Oh, yea! This is my third night in Austin, TX. I finally got my internet access from my dorm, so I could surf the internet from the most convenient place in the world--My Room @@@, Moore-Hill.
 
The music is playing from my computer right now, playing some Chinese songs from my friend Yuki. I looked around my room, and it felt just right in the sense of being my habitat for the next four months. I shared Room 214 with an Indian from India named Alaknanda Renukuntla (try to pronounce it, guys!!! :P), and so far, we get along quite well.
 
I moved into my room last Friday afternoon, Aug. 26th. It's SUCH a scene to see so many people moving in, and guess what, Friday was just a beginning of moving in. Later on Saturday and today, the scene just got more and more magnificent. I've been meeting old and new people these two days, and I don't have a feeling of not belonging or anything like that.

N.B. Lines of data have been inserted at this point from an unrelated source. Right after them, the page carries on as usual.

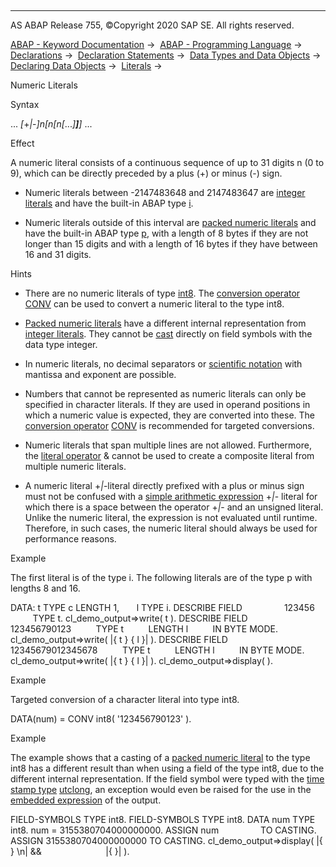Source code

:   

* * *

AS ABAP Release 755, ©Copyright 2020 SAP SE. All rights reserved.

[ABAP - Keyword Documentation](https://help.sap.com/doc/abapdocu_755_index_htm/7.55/en-US/abenabap.htm) →  [ABAP - Programming Language](https://help.sap.com/doc/abapdocu_755_index_htm/7.55/en-US/abenabap_reference.htm) →  [Declarations](https://help.sap.com/doc/abapdocu_755_index_htm/7.55/en-US/abendeclarations.htm) →  [Declaration Statements](https://help.sap.com/doc/abapdocu_755_index_htm/7.55/en-US/abenabap_declarations.htm) →  [Data Types and Data Objects](https://help.sap.com/doc/abapdocu_755_index_htm/7.55/en-US/abentypes_and_objects.htm) →  [Declaring Data Objects](https://help.sap.com/doc/abapdocu_755_index_htm/7.55/en-US/abenobjects_statements.htm) →  [Literals](https://help.sap.com/doc/abapdocu_755_index_htm/7.55/en-US/abenliteral.htm) → 

Numeric Literals

Syntax

... *\[*+*|*\-*\]*n*\[*n*\[*n*\[*...*\]**\]**\]* ...

Effect

A numeric literal consists of a continuous sequence of up to 31 digits n (0 to 9), which can be directly preceded by a plus (+) or minus (\-) sign.

-   Numeric literals between -2147483648 and 2147483647 are [integer literals](https://help.sap.com/doc/abapdocu_755_index_htm/7.55/en-US/abeninteger_literal_glosry.htm "Glossary Entry") and have the built-in ABAP type [i](https://help.sap.com/doc/abapdocu_755_index_htm/7.55/en-US/abenbuiltin_types_numeric.htm).

-   Numeric literals outside of this interval are [packed numeric literals](https://help.sap.com/doc/abapdocu_755_index_htm/7.55/en-US/abenpacked_number_literal_glosry.htm "Glossary Entry") and have the built-in ABAP type [p](https://help.sap.com/doc/abapdocu_755_index_htm/7.55/en-US/abenbuiltin_types_numeric.htm), with a length of 8 bytes if they are not longer than 15 digits and with a length of 16 bytes if they have between 16 and 31 digits.

Hints

-   There are no numeric literals of type [int8](https://help.sap.com/doc/abapdocu_755_index_htm/7.55/en-US/abenbuiltin_types_numeric.htm). The [conversion operator](https://help.sap.com/doc/abapdocu_755_index_htm/7.55/en-US/abenconversion_operator_glosry.htm "Glossary Entry") [CONV](https://help.sap.com/doc/abapdocu_755_index_htm/7.55/en-US/abenconstructor_expression_conv.htm) can be used to convert a numeric literal to the type int8.

-   [Packed numeric literals](https://help.sap.com/doc/abapdocu_755_index_htm/7.55/en-US/abenpacked_number_literal_glosry.htm "Glossary Entry") have a different internal representation from [integer literals](https://help.sap.com/doc/abapdocu_755_index_htm/7.55/en-US/abeninteger_literal_glosry.htm "Glossary Entry"). They cannot be [cast](https://help.sap.com/doc/abapdocu_755_index_htm/7.55/en-US/abencast_casting_glosry.htm "Glossary Entry") directly on field symbols with the data type integer.

-   In numeric literals, no decimal separators or [scientific notation](https://help.sap.com/doc/abapdocu_755_index_htm/7.55/en-US/abenscientific_notation_glosry.htm "Glossary Entry") with mantissa and exponent are possible.

-   Numbers that cannot be represented as numeric literals can only be specified in character literals. If they are used in operand positions in which a numeric value is expected, they are converted into these. The [conversion operator](https://help.sap.com/doc/abapdocu_755_index_htm/7.55/en-US/abenconversion_operator_glosry.htm "Glossary Entry") [CONV](https://help.sap.com/doc/abapdocu_755_index_htm/7.55/en-US/abenconstructor_expression_conv.htm) is recommended for targeted conversions.

-   Numeric literals that span multiple lines are not allowed. Furthermore, the [literal operator](https://help.sap.com/doc/abapdocu_755_index_htm/7.55/en-US/abenliteral_operator.htm) & cannot be used to create a composite literal from multiple numeric literals.

-   A numeric literal +*|*\-literal directly prefixed with a plus or minus sign must not be confused with a [simple arithmetic expression](https://help.sap.com/doc/abapdocu_755_index_htm/7.55/en-US/abapcompute_arith.htm) +*|*\- literal for which there is a space between the operator +*|*\- and an unsigned literal. Unlike the numeric literal, the expression is not evaluated until runtime. Therefore, in such cases, the numeric literal should always be used for performance reasons.

Example

The first literal is of the type i. The following literals are of the type p with lengths 8 and 16.

DATA: t TYPE c LENGTH 1,
      l TYPE i.
DESCRIBE FIELD
                123456
         TYPE t.
cl\_demo\_output=>write( t ).
DESCRIBE FIELD
               123456790123
         TYPE t
         LENGTH l
         IN BYTE MODE.
cl\_demo\_output=>write( |{ t } { l }| ).
DESCRIBE FIELD
               12345679012345678
         TYPE t
         LENGTH l
         IN BYTE MODE.
cl\_demo\_output=>write( |{ t } { l }| ).
cl\_demo\_output=>display( ).

Example

Targeted conversion of a character literal into type int8.

DATA(num) = CONV int8( '123456790123' ).

Example

The example shows that a casting of a [packed numeric literal](https://help.sap.com/doc/abapdocu_755_index_htm/7.55/en-US/abenpacked_number_literal_glosry.htm "Glossary Entry") to the type int8 has a different result than when using a field of the type int8, due to the different internal representation. If the field symbol <fs2> were typed with the [time stamp type](https://help.sap.com/doc/abapdocu_755_index_htm/7.55/en-US/abentimestamp_type_glosry.htm "Glossary Entry") [utclong](https://help.sap.com/doc/abapdocu_755_index_htm/7.55/en-US/abenbuiltin_types_date_time.htm), an exception would even be raised for the use in the [embedded expression](https://help.sap.com/doc/abapdocu_755_index_htm/7.55/en-US/abenembedded_expression_glosry.htm "Glossary Entry") of the output.

FIELD-SYMBOLS <fs1> TYPE int8.
FIELD-SYMBOLS <fs2> TYPE int8.
DATA num TYPE int8.
num = 3155380704000000000.
ASSIGN num                 TO <fs1> CASTING.
ASSIGN 3155380704000000000 TO <fs2> CASTING.
cl\_demo\_output=>display( |{ <fs1> } \\n| &&
                         |{ <fs2> }| ).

I don't know how my attitude has changed over the summer, but every crannies of these Forty Acres brightens me up with its welcoming warmth. As you could see, I'm lov'n it!
 
The scarest thing ever that happened to me tonight was that there was a cockroach crawling at the far end of my bed!!!!! Gosh! It's the second time that a cockroach somehow got onto my BED!!!!! Thanks to my Houston home, where cockroaches have been my frequent visitors, I have developed much immunity not to jump or scream. And thanks goodness that my roommate hated cockroaches so much that she immediately jumped in to help me. We basically took everything off from my bed, and even removed the mattress and boxes under my bed. The cockroach rushed out from bunch of boxes, and fled to my closet!!!! The next thing we knew, all my stuffs were out of my closet! Luckily Alak (my roommate) found the cockroach and killed it with the sole of my Old Navy flip-flop. Thanks goodness!!!!! At least I am not sleeping with a living insect tonight!
 
Yeah, that's my little "cockroach hunting adventure" for tonight, and I do truly hope that won't happen again, EVER, period!!!!
 
I also want to thank you guys for helping my friend get all the guitar information. He eventually decided to take his guitar along with him, but he might still buy one before he gets back to the States again, so the info. that you have provided is still going to be very useful to him. Thanks for making him feel like Beijing and people in Beijing are welcoming! Well done, ya'll!
 
I hope I could write even more, but it's past midnight already, and my roommate needs some good rest before her placement tests tmr, which means I couldn't stay up either. Anyways, school starts this Wednesday, and I'll tell you guys more about my college adventure.